It's funny somebody claiming misogyny is the only one to mention gender really. "Fat blokes in their shed"? Really, you have some interesting opinions about gender. Has anyone mentioned fat women in their kitchens? Is that where the misogyny claim is coming from?


----------



## Polly

OK Chaps! let me make a short commentary on a couple of points I noticed in DavecUK's video review - which is, I understand, work in progress. 

1. Kitchen extraction fan; I have an Elica extraction hood. I have no door to my kitchen and on level 2, out of 3 levels, my fan extracts everything outside. I think DavecUK needs to put the cooker-hood extractor on a higher setting.

2. Using the Classic roast program is an excellent place to start. The Classic profile is designed to give around 20 -25% Development Time Ratio using a roast level of 3.3. If you, as DavecUK did, reduce the roast level to 2.3 you are also reducing the Development Time Ratio. Scott Rao suggests 15 - 25% development seem to give the best roasts. By simply reducing roast level as much as DavecUK did you move away from the sweet spot the profile was designed for. If you need lighter roasts, and I do, then you choose another profile which is designed to finish at a lower level.

3. Roasting without the feedback of a USB record of the roast profile is madness - why would you? I think DavecUK's roasts are ending at too high a temperature 225C, if I recall at supposed level 2.3. That seems a bit off to me I would have expected a finish temperature to be lower at around 222C. Maybe DavecUK could post a log and check with Chris Hilder on the Kaffelogic Forum.

4. The Kaffelogic is built like a tank and achieved full electrical safety certification in NZ/Australia; they use 240V as standard. We fudged when joining the EU and our voltages are a nominal 230v. My house mains ranges between 233 and 240V depending on time of day. Other parts of Europe standardized on 220V. EU certification says a device is safe to work on the nominal 230V which really covers the range 220 - 240 in Europe. The device is safe to import.


----------



## Rob1

Polly said:


> Scott Rao suggests 15 - 25% development seem to give the best roasts.


 Rao has used one of these roasters?


----------



## Inspector

Any updates on this Dave?


----------



## DavecUK

I've been waiting on an updated part from NZ so it's taken a back seat while I completed the Creem One 2B LFPP review, MaraX review and waited for delivery. The part actually arrives today 17th March.

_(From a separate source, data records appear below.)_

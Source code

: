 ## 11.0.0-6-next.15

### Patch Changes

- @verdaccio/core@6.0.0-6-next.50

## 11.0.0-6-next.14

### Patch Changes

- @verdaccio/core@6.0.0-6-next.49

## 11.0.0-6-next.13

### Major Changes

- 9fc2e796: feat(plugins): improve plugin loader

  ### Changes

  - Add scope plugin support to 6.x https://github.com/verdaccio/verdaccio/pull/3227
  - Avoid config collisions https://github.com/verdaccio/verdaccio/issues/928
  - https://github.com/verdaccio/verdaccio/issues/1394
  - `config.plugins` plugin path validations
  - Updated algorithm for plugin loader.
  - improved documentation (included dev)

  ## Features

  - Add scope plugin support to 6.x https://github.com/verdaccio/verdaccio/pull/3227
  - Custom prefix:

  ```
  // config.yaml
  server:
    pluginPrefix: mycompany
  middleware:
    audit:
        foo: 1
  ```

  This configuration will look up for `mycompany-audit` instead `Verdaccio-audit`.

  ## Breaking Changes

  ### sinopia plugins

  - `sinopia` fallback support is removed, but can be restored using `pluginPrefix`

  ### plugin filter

So I will fit it and unbox the Lelit Elizabeth.


----------



## Inspector

Thank you for the info.

Looking forward to your review for this roaster (impatiently) ?


----------



## Jony

Me too has a newbie just for home use.


----------



## Kman10

DavecUK said:


> I've been waiting on an updated part from NZ so it's taken a back seat while I completed the Creem One 2B LFPP review, MaraX review and waited for delivery. The part actually arrives today 17th March.
> 
> So I will fit it and unbox the Lelit Elizabeth.


Was there a faulty part?

Sent from my iPhone using Tapatalk


----------



## DavecUK

Kman10 said:


> Was there a faulty part?
> 
> Sent from my iPhone using Tapatalk


 Don't know, might be an out of spec part....Until I take it apart, I won't know. I really have not had time to overthink it.


----------



## Kman10

DavecUK said:


> Don't know, might be an out of spec part....Until I take it apart, I won't know. I really have not had time to overthink it.


No worries, just wondered

Sent from my iPhone using Tapatalk


----------



## Polly

DavecUK said:


> ...Until I take it apart, I won't know....


 Put the machine on its back. When disassembling be careful to keep the black top and the roast chamber together; they are supposed to become an interference fit at first use.

And to keep the top and roast chamber in place whilst reassembling I used a large rubber band (of the type the postman delivers).

The photo says it all!


----------



## Inspector

Why did you take apart yours if i may ask? @Polly


----------



## Polly

Inspector said:


> Why did you take apart yours if i may ask? @Polly


 You may ask and I respond willingly.

My roaster arrived after being thrown about by the couriers. I was warned that the 'reward' models for early backers were packed with 'green', as in environmental and limited, packaging and would likely not perform well for international delivery. So I arranged for it to be delivered to a family member in NZ with the request to her to re-pack before posting. She misunderstood and it got sent on to me as delivered to her. On the way the motor anti-vibration mounts became detached and at first switch on I was met with a rattle and a graunch as the air impeller ground away at its chamber floor.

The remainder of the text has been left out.